In the past, when I have written about the very real possibility that the US will default on our debt, complete with a collapse of our monetary system, and advocacy of gold, readers wrote in that if what I envision occurs, then I will not need gold, but guns and lead. Is this what I want? I will answer with a resounding "NO". But I am also pragmatic enough to understand that just because I want one thing or another, does not mean that I will have my wishes answered. This blog started as a vehicle to explore what was going on in the world outside of bonds, and to better understand those factors influencing the bond market. Since then, the blog has since morphed into a means for me to use my knowledge of the financial world to determine what will happen in the future. The answers are in front of us, as they always are. It is our job to connect the dots together to ascertain how things will play itself out in the future. To that end, I do not see a happy ending, as the past two years of my writings will attest to.
So, what does a bearish person like me wish for? I wish I am wrong. In the meantime, I am acting as if I will be right. And if I am wrong and the gold, yen and cash portfolio which I am advocating puts in a negative return, then let me suggest that the world will be a better place, and there will be plenty of good employment opportunities for me to pursue. In other words, the cost for being defensive is only the opportunity cost of being wrong, while if my scenarios are right, then my defensive actions will be the difference between being wiped out and doing OK. To my friend who is happy when the market drops, my advice is to hope we are all wrong. When some of your friends lose their savings and cannot afford to stay in their homes, the reality of being right will not feel so good. It is with this sort of trepidation with which I approach the future.
* A stimulus plan I can endorse: Late last week, before leaving for his holiday, Obama announced a multi-billion plan to put high speed internet in rural locations throughout the US. Not only will this plan employ thousands of construction personnel, it will also bring high speed internet and all those benefits to thousands of schools, and many people. This is the type of things the Obama administration should be advocating. Obama's stimulus plan was announced 16 months ago, and it has taken him this long to put implement this plan. Maybe these sorts of plans take this long to sort out; I will give him the benefit of the doubt. I sure hope he has many more such plans in the wings, because the failing economy will need as many of these types of plans as it can get.
* Trading points:
* Gold - late last week, Gold broke down, and has since taken out some decent support levels in the 1220 area. For a while there, I thought gold was gearing up to bust out above 1265. Given my continued bearish thoughts on stocks, I think there is a decent chance that gold could get dragged lower with a failing equity market. For the time being, I will hold the gold I have, and recommend new participants to wait to see how things shake out. Good support is in the upper 1000s, about $100 lower.

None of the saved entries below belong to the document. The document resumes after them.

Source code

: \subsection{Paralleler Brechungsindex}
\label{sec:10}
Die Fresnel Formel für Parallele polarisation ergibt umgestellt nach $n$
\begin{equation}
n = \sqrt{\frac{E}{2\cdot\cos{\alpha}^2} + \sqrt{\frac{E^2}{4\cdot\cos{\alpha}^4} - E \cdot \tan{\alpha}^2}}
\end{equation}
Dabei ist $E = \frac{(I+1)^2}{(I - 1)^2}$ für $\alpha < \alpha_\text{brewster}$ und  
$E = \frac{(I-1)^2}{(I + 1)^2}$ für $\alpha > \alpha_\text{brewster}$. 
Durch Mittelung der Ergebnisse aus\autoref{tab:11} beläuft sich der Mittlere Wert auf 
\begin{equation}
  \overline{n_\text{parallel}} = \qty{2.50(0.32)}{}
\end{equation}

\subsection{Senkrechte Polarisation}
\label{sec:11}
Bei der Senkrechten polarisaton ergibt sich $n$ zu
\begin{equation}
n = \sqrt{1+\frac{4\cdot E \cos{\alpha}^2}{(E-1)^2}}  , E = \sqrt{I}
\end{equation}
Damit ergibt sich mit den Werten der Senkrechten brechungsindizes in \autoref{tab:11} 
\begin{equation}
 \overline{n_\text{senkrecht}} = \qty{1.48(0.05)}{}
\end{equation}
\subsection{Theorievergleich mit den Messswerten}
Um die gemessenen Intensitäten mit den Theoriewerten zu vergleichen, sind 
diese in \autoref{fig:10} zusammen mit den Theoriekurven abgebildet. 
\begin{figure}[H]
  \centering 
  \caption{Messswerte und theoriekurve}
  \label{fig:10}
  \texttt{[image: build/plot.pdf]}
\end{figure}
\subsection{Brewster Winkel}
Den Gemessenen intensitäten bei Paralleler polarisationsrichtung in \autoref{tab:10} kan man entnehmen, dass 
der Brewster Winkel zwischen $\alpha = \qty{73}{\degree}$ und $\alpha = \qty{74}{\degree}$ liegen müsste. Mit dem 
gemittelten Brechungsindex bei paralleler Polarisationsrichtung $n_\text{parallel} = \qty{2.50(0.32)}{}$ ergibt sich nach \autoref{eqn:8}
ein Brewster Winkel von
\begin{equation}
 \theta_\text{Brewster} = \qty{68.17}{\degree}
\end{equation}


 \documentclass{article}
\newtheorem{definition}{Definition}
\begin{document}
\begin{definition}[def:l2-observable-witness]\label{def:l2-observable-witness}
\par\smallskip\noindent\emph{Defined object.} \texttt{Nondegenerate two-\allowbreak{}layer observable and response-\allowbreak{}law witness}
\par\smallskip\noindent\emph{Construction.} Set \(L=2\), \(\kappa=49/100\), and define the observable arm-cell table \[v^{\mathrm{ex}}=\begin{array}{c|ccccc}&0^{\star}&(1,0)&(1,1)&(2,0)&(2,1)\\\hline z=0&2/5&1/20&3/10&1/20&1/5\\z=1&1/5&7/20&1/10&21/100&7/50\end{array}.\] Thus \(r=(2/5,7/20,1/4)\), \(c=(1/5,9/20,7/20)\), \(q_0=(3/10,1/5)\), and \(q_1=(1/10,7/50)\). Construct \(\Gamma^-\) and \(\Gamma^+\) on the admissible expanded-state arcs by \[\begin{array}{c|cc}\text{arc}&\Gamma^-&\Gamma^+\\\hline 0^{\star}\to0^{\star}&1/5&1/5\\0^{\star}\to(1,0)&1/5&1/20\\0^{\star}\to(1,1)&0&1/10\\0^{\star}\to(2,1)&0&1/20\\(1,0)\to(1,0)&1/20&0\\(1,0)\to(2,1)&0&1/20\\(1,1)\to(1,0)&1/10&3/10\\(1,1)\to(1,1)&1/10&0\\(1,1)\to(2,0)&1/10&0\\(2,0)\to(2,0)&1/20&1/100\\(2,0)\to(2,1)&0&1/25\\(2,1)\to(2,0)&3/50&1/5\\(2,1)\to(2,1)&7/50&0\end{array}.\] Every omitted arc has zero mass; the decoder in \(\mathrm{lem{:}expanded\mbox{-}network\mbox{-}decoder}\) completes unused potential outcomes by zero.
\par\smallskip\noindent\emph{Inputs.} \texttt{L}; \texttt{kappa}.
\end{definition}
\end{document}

* Stocks - This weekend gave me a chance to catch up on the market letters I receive at the beginning of each month, including some technical market analysis. What is notable, is how over-sold most technicians think the market is, but observe that despite this apparently bullish phenomenon, stocks cannot seem to get off the mat. To them, this is an ominous sign. In fact, it looks as if today's rally is failing, and if we close lower today, that will add fuel to the fire.
For my two cents, I have noted that the rocket scientists out there were focusing on 1025 to 1050 to buy stocks. What will these folks do when stocks take out this support, and proceed lower, below 1000? It's gonna be the mother of all buzz-kills. I am still looking for at least a 13% drop in 8 trading hours. This is not something to be happy about, but I think its coming.